Observability Operator

What Is It?

The Observability Operator deploys & maintains a common platform for Application Services to share and utilize to aid in monitoring & reporting on their service components. It integrates with the Observatorium project for pushing metrics and logs to a central location.

What's included?

Prometheus

Prometheus is a free software application used for event monitoring and alerting. It records real-time metrics in a time series database built using a HTTP pull model, with flexible queries and real-time alerting.

Prometheus's Alertmanager is also supported, which handles alerts sent by Prometheus & takes care of deduplicating, grouping, and routing them to the correct receiver integration (such as, in our case, PagerDuty). It also takes care of silencing and inhibition of alerts.

Grafana

Grafana is a multi-platform open source analytics and interactive visualization web application. When configured with supported data sources, Grafana provides charts, graphs, and other visualizations via UI dashboards.

Promtail

Promtail is a log aggregator for Loki, Grafana's platform for collecting and analyzing logs. Loki is the logging backend used in Observatorium.

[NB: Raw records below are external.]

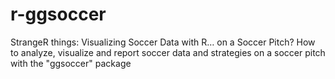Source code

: # r-ggsoccer
StrangeR things: Visualizing Soccer Data with R… on a Soccer Pitch? How to analyze, visualize and report soccer data and strategies on a soccer pitch with the "ggsoccer" package

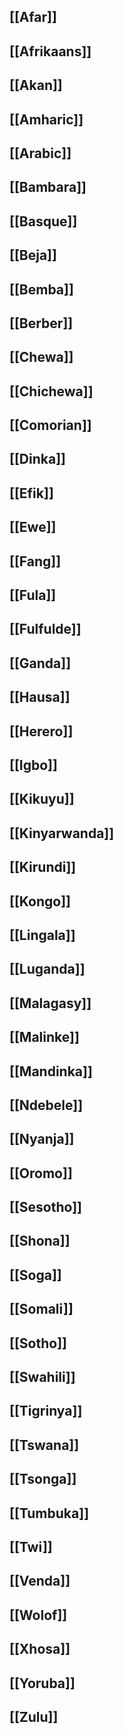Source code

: 
## [[Afar]]
## [[Afrikaans]]
## [[Akan]]
## [[Amharic]]
## [[Arabic]]
## [[Bambara]]
## [[Basque]]
## [[Beja]]
## [[Bemba]]
## [[Berber]]
## [[Chewa]]
## [[Chichewa]]
## [[Comorian]]
## [[Dinka]]
## [[Efik]]
## [[Ewe]]
## [[Fang]]
## [[Fula]]
## [[Fulfulde]]
## [[Ganda]]
## [[Hausa]]
## [[Herero]]
## [[Igbo]]
## [[Kikuyu]]
## [[Kinyarwanda]]
## [[Kirundi]]
## [[Kongo]]
## [[Lingala]]
## [[Luganda]]
## [[Malagasy]]
## [[Malinke]]
## [[Mandinka]]
## [[Ndebele]]
## [[Nyanja]]
## [[Oromo]]
## [[Sesotho]]
## [[Shona]]
## [[Soga]]
## [[Somali]]
## [[Sotho]]
## [[Swahili]]
## [[Tigrinya]]
## [[Tswana]]
## [[Tsonga]]
## [[Tumbuka]]
## [[Twi]]
## [[Venda]]
## [[Wolof]]
## [[Xhosa]]
## [[Yoruba]]
## [[Zulu]]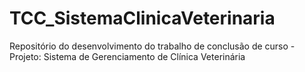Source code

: # TCC_SistemaClinicaVeterinaria
Repositório do desenvolvimento do trabalho de conclusão de curso - Projeto: Sistema de Gerenciamento de Clínica Veterinária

How do we integrate our service with Observability?

If you find yourself asking, chances are good a conversation's already been started in that regard, but if not, reach out! It'll likely be a bit more involved than plug-and-play and we'd like to make sure we support your needs. That being said (and know that what follows is absolutely subject to change)...

Observability Operator is intended to support multiple application services, each of which will be responsible for maintaining their own configuration repository & instantiating a ConfigMap containing a bit of information the operator needs in order to read from it. At current, it's expected that configuration repos reside within our 'bf2' organization as we use a special read-only mechanism limited to within our organization for access.

As an example, first take a look at the configuration repository for the first service we've onboarded, Managed Kafka. There you'll find an index file and various configuration files referenced from within. In order to use this config repo, the Observability Operator must be told about it via a Secret:

kind: Secret
apiVersion: v1
metadata:
  name: kafka-observability-configuration
  namespace: kafka-observability
  labels:
    configures: observability-operator
data:
  access_token: '<token here>'
  channel: 'resources'
  repository: 'https://api.github.com/repos/bf2fc6cc711aee1a0c2a/observability-resources-mk/contents'
  tag: <tag or branch>

The Observability Operator doesn't care too much about what namespace the Secret resides in (that's not to say that we won't have an opinion, though!). Instead, it scans all namespaces for any Secrets matching a particular label set as specified in the Observability CR (more on that in a bit):

  configurationSelector:
    matchLabels:
      configures: "observability-operator"

What's supported via external config?

Within a given resources folder an index.json file containing, at a minimum, id and config fields must exist:

{
  "id": "shiny-managed-service-development",
  "config": {...}
}

The id field (specifying both the service and channel) is used by the observability operator to label & track various generated resources.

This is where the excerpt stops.